November 5, 2007 |
After leaving Wurzburg, we had another hour and a half to play a few more hands of Schafkopf before arriving at the Franconian Rome, Bamberg. Our first stop, apart from checking into our hotel, was Weyermann Malting, a family-owned maltster since 1879 that now specializes in malt for craft brewers. The vast, sprawling grounds of the company include some beautiful old brick buildings and one of the most modern warehouses I’ve ever seen. I’d met owners Michael and Sabine Weyermann in passing at trade shows but it was fascinating seeing their operation in person.
Inside the Weyermann Malting compound.
Our bus outside the main reception building.
Old roasters make for one quirky piece of art in the courtyard park.
That included its own mini-maypole.
Looking back across the street at the new, modern warehouse.
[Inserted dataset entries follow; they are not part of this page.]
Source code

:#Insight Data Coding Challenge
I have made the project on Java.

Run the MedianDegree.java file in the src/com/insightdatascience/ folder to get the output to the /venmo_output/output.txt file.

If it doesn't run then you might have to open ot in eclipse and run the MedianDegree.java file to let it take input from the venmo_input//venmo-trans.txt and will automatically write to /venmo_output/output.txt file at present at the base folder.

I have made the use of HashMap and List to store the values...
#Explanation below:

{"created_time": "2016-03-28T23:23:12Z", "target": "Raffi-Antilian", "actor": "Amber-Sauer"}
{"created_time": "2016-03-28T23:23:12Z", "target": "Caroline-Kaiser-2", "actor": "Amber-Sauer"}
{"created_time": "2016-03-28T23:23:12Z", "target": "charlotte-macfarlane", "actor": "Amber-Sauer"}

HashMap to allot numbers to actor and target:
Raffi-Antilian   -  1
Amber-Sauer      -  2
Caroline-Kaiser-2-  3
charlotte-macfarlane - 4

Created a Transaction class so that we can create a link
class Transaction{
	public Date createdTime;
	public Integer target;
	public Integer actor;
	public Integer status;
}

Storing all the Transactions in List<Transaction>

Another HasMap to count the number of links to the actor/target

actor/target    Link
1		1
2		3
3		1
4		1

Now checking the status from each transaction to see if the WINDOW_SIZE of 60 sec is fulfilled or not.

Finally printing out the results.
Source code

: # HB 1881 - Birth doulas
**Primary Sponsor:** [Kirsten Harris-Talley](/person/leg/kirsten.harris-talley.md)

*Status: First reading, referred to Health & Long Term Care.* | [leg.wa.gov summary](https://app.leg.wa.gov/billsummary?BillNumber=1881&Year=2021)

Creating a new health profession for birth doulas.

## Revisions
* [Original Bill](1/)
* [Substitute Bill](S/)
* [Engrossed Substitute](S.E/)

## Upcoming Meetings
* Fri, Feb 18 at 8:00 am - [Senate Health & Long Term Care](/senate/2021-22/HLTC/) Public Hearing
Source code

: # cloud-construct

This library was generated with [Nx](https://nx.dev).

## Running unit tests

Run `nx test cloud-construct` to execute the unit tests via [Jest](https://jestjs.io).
In between buildings in the labyrinth interior of the compound.
Sabine Weyermann gave us a short presentation about their malting operations.
Inside the reception room, every square inch of wall space was covered with breweriana.
There were beautiful signs everywhere you looked.
Not to mention beer trains, which would have kept my son Porter entertained for hours.
It seems like every brewery in Germany had their own logoed train car.
We ended our visit at the pilot brewery, where we got to try the first-ever example of a cask-conditioned bourbon-altbier made by their brewmaster, Oliver Honsel.
Our interpid host and tour guide, Horst Dornbusch.